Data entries
------------------------------
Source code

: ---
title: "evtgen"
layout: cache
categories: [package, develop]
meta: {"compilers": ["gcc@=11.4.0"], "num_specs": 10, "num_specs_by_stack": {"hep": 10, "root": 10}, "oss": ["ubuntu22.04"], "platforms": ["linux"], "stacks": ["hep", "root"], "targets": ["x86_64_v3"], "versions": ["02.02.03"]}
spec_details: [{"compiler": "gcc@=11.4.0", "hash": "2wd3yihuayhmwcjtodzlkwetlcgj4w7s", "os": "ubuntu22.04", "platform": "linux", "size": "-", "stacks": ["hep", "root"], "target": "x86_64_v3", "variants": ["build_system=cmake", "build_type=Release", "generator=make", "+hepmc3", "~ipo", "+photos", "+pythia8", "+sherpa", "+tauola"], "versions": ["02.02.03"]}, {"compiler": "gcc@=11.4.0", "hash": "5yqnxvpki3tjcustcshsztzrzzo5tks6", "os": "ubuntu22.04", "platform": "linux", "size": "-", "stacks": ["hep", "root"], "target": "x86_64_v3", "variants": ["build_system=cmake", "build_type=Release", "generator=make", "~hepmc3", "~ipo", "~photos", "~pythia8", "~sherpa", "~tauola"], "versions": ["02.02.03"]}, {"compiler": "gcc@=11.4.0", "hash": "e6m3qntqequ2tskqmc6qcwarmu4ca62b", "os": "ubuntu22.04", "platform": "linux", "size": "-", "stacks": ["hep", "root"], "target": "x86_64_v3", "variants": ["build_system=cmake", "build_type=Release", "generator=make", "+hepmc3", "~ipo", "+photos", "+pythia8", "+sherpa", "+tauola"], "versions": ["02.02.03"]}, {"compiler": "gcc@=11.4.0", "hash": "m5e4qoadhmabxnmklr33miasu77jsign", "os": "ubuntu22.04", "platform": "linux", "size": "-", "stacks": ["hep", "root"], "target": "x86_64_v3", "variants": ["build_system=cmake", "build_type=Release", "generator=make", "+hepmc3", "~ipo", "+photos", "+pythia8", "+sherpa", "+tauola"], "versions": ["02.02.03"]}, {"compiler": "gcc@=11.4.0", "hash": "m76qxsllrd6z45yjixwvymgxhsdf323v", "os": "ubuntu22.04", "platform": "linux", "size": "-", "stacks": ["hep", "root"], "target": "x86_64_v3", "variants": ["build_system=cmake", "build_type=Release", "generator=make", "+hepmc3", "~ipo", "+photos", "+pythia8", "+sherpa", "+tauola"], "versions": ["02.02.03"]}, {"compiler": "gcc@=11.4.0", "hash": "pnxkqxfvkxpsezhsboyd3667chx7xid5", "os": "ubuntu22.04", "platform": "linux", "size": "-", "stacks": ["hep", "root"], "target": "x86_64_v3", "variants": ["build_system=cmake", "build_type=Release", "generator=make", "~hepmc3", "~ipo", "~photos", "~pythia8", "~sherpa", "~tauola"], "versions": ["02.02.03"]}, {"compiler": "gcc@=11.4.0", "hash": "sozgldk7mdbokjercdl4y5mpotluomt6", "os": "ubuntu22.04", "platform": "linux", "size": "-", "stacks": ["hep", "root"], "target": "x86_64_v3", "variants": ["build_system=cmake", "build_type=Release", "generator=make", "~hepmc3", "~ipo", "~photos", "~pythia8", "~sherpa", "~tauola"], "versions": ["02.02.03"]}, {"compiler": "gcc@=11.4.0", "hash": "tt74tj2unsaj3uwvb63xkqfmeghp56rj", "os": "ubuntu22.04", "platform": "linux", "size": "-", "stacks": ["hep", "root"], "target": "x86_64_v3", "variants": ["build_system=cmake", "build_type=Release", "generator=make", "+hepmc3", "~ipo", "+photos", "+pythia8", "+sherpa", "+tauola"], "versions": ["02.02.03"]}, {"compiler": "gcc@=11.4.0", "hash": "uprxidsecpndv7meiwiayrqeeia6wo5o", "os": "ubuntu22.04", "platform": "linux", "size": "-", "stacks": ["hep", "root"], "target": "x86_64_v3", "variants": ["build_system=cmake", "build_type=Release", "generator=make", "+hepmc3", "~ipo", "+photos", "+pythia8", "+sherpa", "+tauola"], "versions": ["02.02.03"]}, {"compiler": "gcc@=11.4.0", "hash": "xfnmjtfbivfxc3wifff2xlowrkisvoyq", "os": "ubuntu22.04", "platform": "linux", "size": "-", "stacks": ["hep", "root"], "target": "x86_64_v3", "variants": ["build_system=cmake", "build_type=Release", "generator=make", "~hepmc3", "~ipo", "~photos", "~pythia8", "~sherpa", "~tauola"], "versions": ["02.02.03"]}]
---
------------------------------
What you are asked to do: The answer must be the data above, repeated exactly as it stands.

Task answer:
Source code

: ---
title: "evtgen"
layout: cache
categories: [package, develop]
meta: {"compilers": ["gcc@=11.4.0"], "num_specs": 10, "num_specs_by_stack": {"hep": 10, "root": 10}, "oss": ["ubuntu22.04"], "platforms": ["linux"], "stacks": ["hep", "root"], "targets": ["x86_64_v3"], "versions": ["02.02.03"]}
spec_details: [{"compiler": "gcc@=11.4.0", "hash": "2wd3yihuayhmwcjtodzlkwetlcgj4w7s", "os": "ubuntu22.04", "platform": "linux", "size": "-", "stacks": ["hep", "root"], "target": "x86_64_v3", "variants": ["build_system=cmake", "build_type=Release", "generator=make", "+hepmc3", "~ipo", "+photos", "+pythia8", "+sherpa", "+tauola"], "versions": ["02.02.03"]}, {"compiler": "gcc@=11.4.0", "hash": "5yqnxvpki3tjcustcshsztzrzzo5tks6", "os": "ubuntu22.04", "platform": "linux", "size": "-", "stacks": ["hep", "root"], "target": "x86_64_v3", "variants": ["build_system=cmake", "build_type=Release", "generator=make", "~hepmc3", "~ipo", "~photos", "~pythia8", "~sherpa", "~tauola"], "versions": ["02.02.03"]}, {"compiler": "gcc@=11.4.0", "hash": "e6m3qntqequ2tskqmc6qcwarmu4ca62b", "os": "ubuntu22.04", "platform": "linux", "size": "-", "stacks": ["hep", "root"], "target": "x86_64_v3", "variants": ["build_system=cmake", "build_type=Release", "generator=make", "+hepmc3", "~ipo", "+photos", "+pythia8", "+sherpa", "+tauola"], "versions": ["02.02.03"]}, {"compiler": "gcc@=11.4.0", "hash": "m5e4qoadhmabxnmklr33miasu77jsign", "os": "ubuntu22.04", "platform": "linux", "size": "-", "stacks": ["hep", "root"], "target": "x86_64_v3", "variants": ["build_system=cmake", "build_type=Release", "generator=make", "+hepmc3", "~ipo", "+photos", "+pythia8", "+sherpa", "+tauola"], "versions": ["02.02.03"]}, {"compiler": "gcc@=11.4.0", "hash": "m76qxsllrd6z45yjixwvymgxhsdf323v", "os": "ubuntu22.04", "platform": "linux", "size": "-", "stacks": ["hep", "root"], "target": "x86_64_v3", "variants": ["build_system=cmake", "build_type=Release", "generator=make", "+hepmc3", "~ipo", "+photos", "+pythia8", "+sherpa", "+tauola"], "versions": ["02.02.03"]}, {"compiler": "gcc@=11.4.0", "hash": "pnxkqxfvkxpsezhsboyd3667chx7xid5", "os": "ubuntu22.04", "platform": "linux", "size": "-", "stacks": ["hep", "root"], "target": "x86_64_v3", "variants": ["build_system=cmake", "build_type=Release", "generator=make", "~hepmc3", "~ipo", "~photos", "~pythia8", "~sherpa", "~tauola"], "versions": ["02.02.03"]}, {"compiler": "gcc@=11.4.0", "hash": "sozgldk7mdbokjercdl4y5mpotluomt6", "os": "ubuntu22.04", "platform": "linux", "size": "-", "stacks": ["hep", "root"], "target": "x86_64_v3", "variants": ["build_system=cmake", "build_type=Release", "generator=make", "~hepmc3", "~ipo", "~photos", "~pythia8", "~sherpa", "~tauola"], "versions": ["02.02.03"]}, {"compiler": "gcc@=11.4.0", "hash": "tt74tj2unsaj3uwvb63xkqfmeghp56rj", "os": "ubuntu22.04", "platform": "linux", "size": "-", "stacks": ["hep", "root"], "target": "x86_64_v3", "variants": ["build_system=cmake", "build_type=Release", "generator=make", "+hepmc3", "~ipo", "+photos", "+pythia8", "+sherpa", "+tauola"], "versions": ["02.02.03"]}, {"compiler": "gcc@=11.4.0", "hash": "uprxidsecpndv7meiwiayrqeeia6wo5o", "os": "ubuntu22.04", "platform": "linux", "size": "-", "stacks": ["hep", "root"], "target": "x86_64_v3", "variants": ["build_system=cmake", "build_type=Release", "generator=make", "+hepmc3", "~ipo", "+photos", "+pythia8", "+sherpa", "+tauola"], "versions": ["02.02.03"]}, {"compiler": "gcc@=11.4.0", "hash": "xfnmjtfbivfxc3wifff2xlowrkisvoyq", "os": "ubuntu22.04", "platform": "linux", "size": "-", "stacks": ["hep", "root"], "target": "x86_64_v3", "variants": ["build_system=cmake", "build_type=Release", "generator=make", "~hepmc3", "~ipo", "~photos", "~pythia8", "~sherpa", "~tauola"], "versions": ["02.02.03"]}]
---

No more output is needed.